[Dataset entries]
↓
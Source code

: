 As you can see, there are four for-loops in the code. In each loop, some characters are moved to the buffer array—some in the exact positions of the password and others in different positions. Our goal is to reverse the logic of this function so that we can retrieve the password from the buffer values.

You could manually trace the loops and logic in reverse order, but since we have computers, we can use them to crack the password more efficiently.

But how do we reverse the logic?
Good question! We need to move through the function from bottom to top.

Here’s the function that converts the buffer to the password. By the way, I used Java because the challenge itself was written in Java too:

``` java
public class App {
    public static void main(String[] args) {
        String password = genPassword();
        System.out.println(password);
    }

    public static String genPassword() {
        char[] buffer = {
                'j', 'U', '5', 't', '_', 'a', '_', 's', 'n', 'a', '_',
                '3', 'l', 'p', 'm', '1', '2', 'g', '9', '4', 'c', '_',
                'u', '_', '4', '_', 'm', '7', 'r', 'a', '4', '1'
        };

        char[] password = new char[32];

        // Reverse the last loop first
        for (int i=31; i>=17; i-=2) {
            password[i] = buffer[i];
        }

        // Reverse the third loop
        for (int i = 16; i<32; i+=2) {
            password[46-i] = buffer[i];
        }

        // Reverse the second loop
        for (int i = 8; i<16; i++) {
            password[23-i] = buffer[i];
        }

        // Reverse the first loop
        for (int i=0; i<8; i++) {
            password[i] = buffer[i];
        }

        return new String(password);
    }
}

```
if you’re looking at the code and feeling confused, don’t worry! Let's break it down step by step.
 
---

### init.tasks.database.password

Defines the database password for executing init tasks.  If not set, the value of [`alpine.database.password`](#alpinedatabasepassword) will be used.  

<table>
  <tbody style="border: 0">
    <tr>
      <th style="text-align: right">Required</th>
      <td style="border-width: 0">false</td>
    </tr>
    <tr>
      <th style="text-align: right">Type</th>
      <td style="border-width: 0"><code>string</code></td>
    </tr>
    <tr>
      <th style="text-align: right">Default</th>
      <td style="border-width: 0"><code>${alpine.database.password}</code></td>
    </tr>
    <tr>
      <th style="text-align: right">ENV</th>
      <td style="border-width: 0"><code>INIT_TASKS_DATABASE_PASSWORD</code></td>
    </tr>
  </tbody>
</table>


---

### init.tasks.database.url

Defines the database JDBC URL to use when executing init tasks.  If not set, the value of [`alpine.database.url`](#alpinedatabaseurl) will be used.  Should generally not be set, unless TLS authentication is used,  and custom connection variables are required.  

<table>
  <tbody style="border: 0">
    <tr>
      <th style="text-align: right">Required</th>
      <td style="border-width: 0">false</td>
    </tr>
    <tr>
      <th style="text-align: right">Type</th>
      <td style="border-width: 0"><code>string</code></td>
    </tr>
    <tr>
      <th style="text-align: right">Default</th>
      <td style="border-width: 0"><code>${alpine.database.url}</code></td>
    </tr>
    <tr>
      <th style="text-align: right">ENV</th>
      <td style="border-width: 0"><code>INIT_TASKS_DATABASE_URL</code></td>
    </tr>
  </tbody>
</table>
↑
Assignment => Give solely the number of lines in the data that contain the string "first".

Answer for the task => 2